The Nevis Island Administration’s (NIA) Permanent Secretary in the Ministry of Agriculture Dr. Kelvin Daly, told the department of information while on a field trip to the Indian Castle Livestock Farm with Minister of Agriculture Hon. Robelto Hector, the new livestock will change the quality of meats available from the Department later this year.

According to Dr. Daly, when the new stock is slaughtered in December, the quality meats will be comparable to any imported choice cuts from overseas.

“The quality meat means everything to the Tourism Industry”¦What this experiment is showing us wwe can get a quality beef at a much younger age and meet all the specifications that the hotels demand in terms of marbling, texture, taste and of course tenderness.

“I think the hoteliers will be quite pleased when they see the type of products that are coming out from the Abattoir to their plates. It will be able to compare with anything coming from overseas. The proof is going to be in the pudding come December, when we start doing the slaughtering of these animals,” he said.

Dr. Daly noted that in the past, when the Department of Agriculture tried to sell its products from the Abattoir to the island’s hotels, they were met with several complaints from the chiefs and hotel owners among others, that the beef was too old and too tough.

About 1½ years ago, the Department of Agriculture had imported a bull from a farm on St. Croix to inject new life into an aging stock. So far the results have been gratifying for the Department.

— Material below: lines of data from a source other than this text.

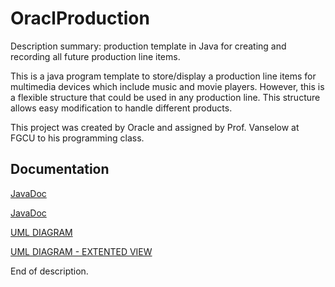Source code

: # OraclProduction
Description summary: production template in Java for creating and recording all future production line items. 

This is a java program template to store/display a production line items for multimedia devices which include music and movie players.
However, this is a flexible structure that could be used in any production line. 
This structure allows easy modification to handle different products. 

This project was created by Oracle and assigned by Prof. Vanselow at FGCU to his programming class. 


## Documentation
[JavaDoc](https://www.astralminerals.com/OracleProduction)

[JavaDoc](https://eaglefgcu-my.sharepoint.com/:f:/g/personal/dcsouza3418_eagle_fgcu_edu/Es7yVYcrGw9HocvS6ilDujYBm9aDioYx_ESklHjISjBgbg?e=2FllrW)

[UML DIAGRAM](https://github.com/caliman18/OracleProduction/blob/master/UML_Diagrams%26JavaDoc_Files/OracleProduction%20Diagrams.pdf)

[UML DIAGRAM - EXTENTED VIEW](https://github.com/caliman18/OracleProduction/blob/master/UML_Diagrams%26JavaDoc_Files/UML%20Diagrams.png)


End of description. 
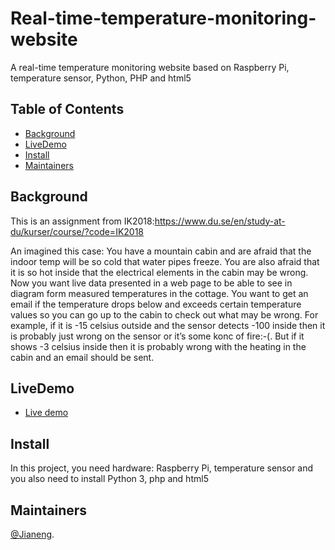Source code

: # Real-time-temperature-monitoring-website
A real-time temperature monitoring website based on Raspberry Pi, temperature sensor, Python, PHP and html5
## Table of Contents

- [Background](#background)
- [LiveDemo](#livedemo)
- [Install](#install)
- [Maintainers](#maintainers)

## Background
This is an assignment from IK2018:https://www.du.se/en/study-at-du/kurser/course/?code=IK2018

An imagined this case: You have a mountain cabin and are afraid that the indoor temp will be so cold that water pipes freeze. You are also afraid that it is so hot inside that the electrical elements in the cabin may be wrong. Now you want live data presented in a web page to be able to see in diagram form measured temperatures in the cottage. You want to get an email if the temperature drops below and exceeds certain temperature values so you can go up to the cabin to check out what may be wrong. For example, if it is -15 celsius outside and the sensor detects -100 inside then it is probably just wrong on the sensor or it’s  some konc of fire:-(. But if it shows -3 celsius inside then it is probably wrong with the heating in the cabin and an email should be sent.

## LiveDemo
- [Live demo](http://users.du.se/~h19jiali/Github_video/live_demo.mp4)

## Install
In this project, you need hardware: Raspberry Pi, temperature sensor and you also need to install Python 3, php and html5

## Maintainers
[@Jianeng](https://github.com/tommyLi66).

The Top Agriculture Official said animals bound for slaughter late December from the Indian Castle Farm, would be specially selected from the new crop of livestock.

“We would be more selective in choice cuts because they are supposed to be more superior, they get to market faster, they are tender, younger and we don’t have to wait two years or 36 months for an animal to get up to 800 pounds before we can butcher it.

“We now can get them at 600 pounds in good quality and in a short period of time, superior meat and so by Christmas a lot of these animals will be heading to the Abattoir for choice cuts and those kinds of things,” he said, adding that the meat from older cows that stopped breeding, would be used in the Ground Beef Programme.